In a note on Wednesday, Morgan Stanley equity analyst John Glass and his team wrote about five changes Pershing Square, and Bill Ackman, could make at the company.
Here they are:
- He could expand the board and make sure that compensation is better in line with performance.
- The hedge fund could hire people in marketing, cost control, and IT that have a different skill set and would improve on the work of the current management team.
- Pershing could bring a focus on margins. The analysts wrote that Chipotle has been slow to adapt its cost structure to the reality of lower average unit volumes, or sales per restaurant unit.
- Chipotle could "fill or kill" new concepts. In July, the company announced it is launching a burger chain called Tasty Made in Ohio this fall.
- Ackman may limit new unit expansion, Glass wrote.

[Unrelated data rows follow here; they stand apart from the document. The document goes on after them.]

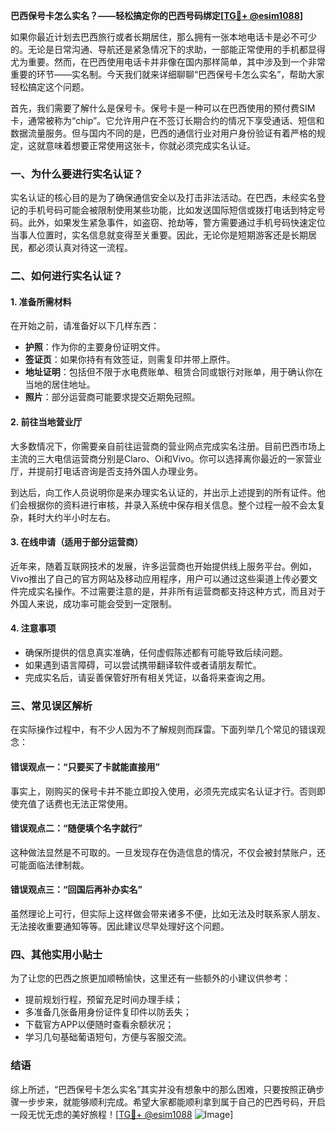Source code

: **巴西保号卡怎么实名？——轻松搞定你的巴西号码绑定[[TG💪+ @esim1088](https://t.me/s/esim1088)]**

如果你最近计划去巴西旅行或者长期居住，那么拥有一张本地电话卡是必不可少的。无论是日常沟通、导航还是紧急情况下的求助，一部能正常使用的手机都显得尤为重要。然而，在巴西使用电话卡并非像在国内那样简单，其中涉及到一个非常重要的环节——实名制。今天我们就来详细聊聊“巴西保号卡怎么实名”，帮助大家轻松搞定这个问题。

首先，我们需要了解什么是保号卡。保号卡是一种可以在巴西使用的预付费SIM卡，通常被称为“chip”。它允许用户在不签订长期合约的情况下享受通话、短信和数据流量服务。但与国内不同的是，巴西的通信行业对用户身份验证有着严格的规定，这就意味着想要正常使用这张卡，你就必须完成实名认证。

### 一、为什么要进行实名认证？

实名认证的核心目的是为了确保通信安全以及打击非法活动。在巴西，未经实名登记的手机号码可能会被限制使用某些功能，比如发送国际短信或拨打电话到特定号码。此外，如果发生紧急事件，如盗窃、抢劫等，警方需要通过手机号码快速定位当事人位置时，实名信息就变得至关重要。因此，无论你是短期游客还是长期居民，都必须认真对待这一流程。

### 二、如何进行实名认证？

#### 1. 准备所需材料

在开始之前，请准备好以下几样东西：
- **护照**：作为你的主要身份证明文件。
- **签证页**：如果你持有有效签证，则需复印并带上原件。
- **地址证明**：包括但不限于水电费账单、租赁合同或银行对账单，用于确认你在当地的居住地址。
- **照片**：部分运营商可能要求提交近期免冠照。

#### 2. 前往当地营业厅

大多数情况下，你需要亲自前往运营商的营业网点完成实名注册。目前巴西市场上主流的三大电信运营商分别是Claro、Oi和Vivo。你可以选择离你最近的一家营业厅，并提前打电话咨询是否支持外国人办理业务。

到达后，向工作人员说明你是来办理实名认证的，并出示上述提到的所有证件。他们会根据你的资料进行审核，并录入系统中保存相关信息。整个过程一般不会太复杂，耗时大约半小时左右。

#### 3. 在线申请（适用于部分运营商）

近年来，随着互联网技术的发展，许多运营商也开始提供线上服务平台。例如，Vivo推出了自己的官方网站及移动应用程序，用户可以通过这些渠道上传必要文件完成实名操作。不过需要注意的是，并非所有运营商都支持这种方式，而且对于外国人来说，成功率可能会受到一定限制。

#### 4. 注意事项

- 确保所提供的信息真实准确，任何虚假陈述都有可能导致后续问题。
- 如果遇到语言障碍，可以尝试携带翻译软件或者请朋友帮忙。
- 完成实名后，请妥善保管好所有相关凭证，以备将来查询之用。

### 三、常见误区解析

在实际操作过程中，有不少人因为不了解规则而踩雷。下面列举几个常见的错误观念：

#### 错误观点一：“只要买了卡就能直接用”

事实上，刚购买的保号卡并不能立即投入使用，必须先完成实名认证才行。否则即使充值了话费也无法正常使用。

#### 错误观点二：“随便填个名字就行”

这种做法显然是不可取的。一旦发现存在伪造信息的情况，不仅会被封禁账户，还可能面临法律制裁。

#### 错误观点三：“回国后再补办实名”

虽然理论上可行，但实际上这样做会带来诸多不便，比如无法及时联系家人朋友、无法接收重要通知等等。因此建议尽早处理好这个问题。

### 四、其他实用小贴士

为了让您的巴西之旅更加顺畅愉快，这里还有一些额外的小建议供参考：

- 提前规划行程，预留充足时间办理手续；
- 多准备几张备用身份证件复印件以防丢失；
- 下载官方APP以便随时查看余额状况；
- 学习几句基础葡语短句，方便与客服交流。

### 结语

综上所述，“巴西保号卡怎么实名”其实并没有想象中的那么困难，只要按照正确步骤一步步来，就能够顺利完成。希望大家都能顺利拿到属于自己的巴西号码，开启一段无忧无虑的美好旅程！[[TG💪+ @esim1088](https://t.me/s/esim1088) ![Image](https://i.postimg.cc/4NQfJmqS/Snipaste-2025-05-13-00-14-12.png)]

"We see no quick fix to what CMG really needs, a revitalization of top line, and activism's traditional tools for restaurants - spin offs, re-franchising, asset sales and cost cuts - don't appear to offer short term opportunities, leaving few obvious quick levers to pull," Glass wrote.
"But the presence of a large and vocal investor may provide management more incentive to hasten their turnaround efforts, which appear to have stalled,and could cause the shorts to cover,at least for now."
The analysts maintained their "Equal Weight" rating on the stock, with a price target of $405 per share.
Chipotle shares were up 5% to $414.05 in pre-market trading, extending a rally that started after news of Pershing Square's stake crossed on Tuesday.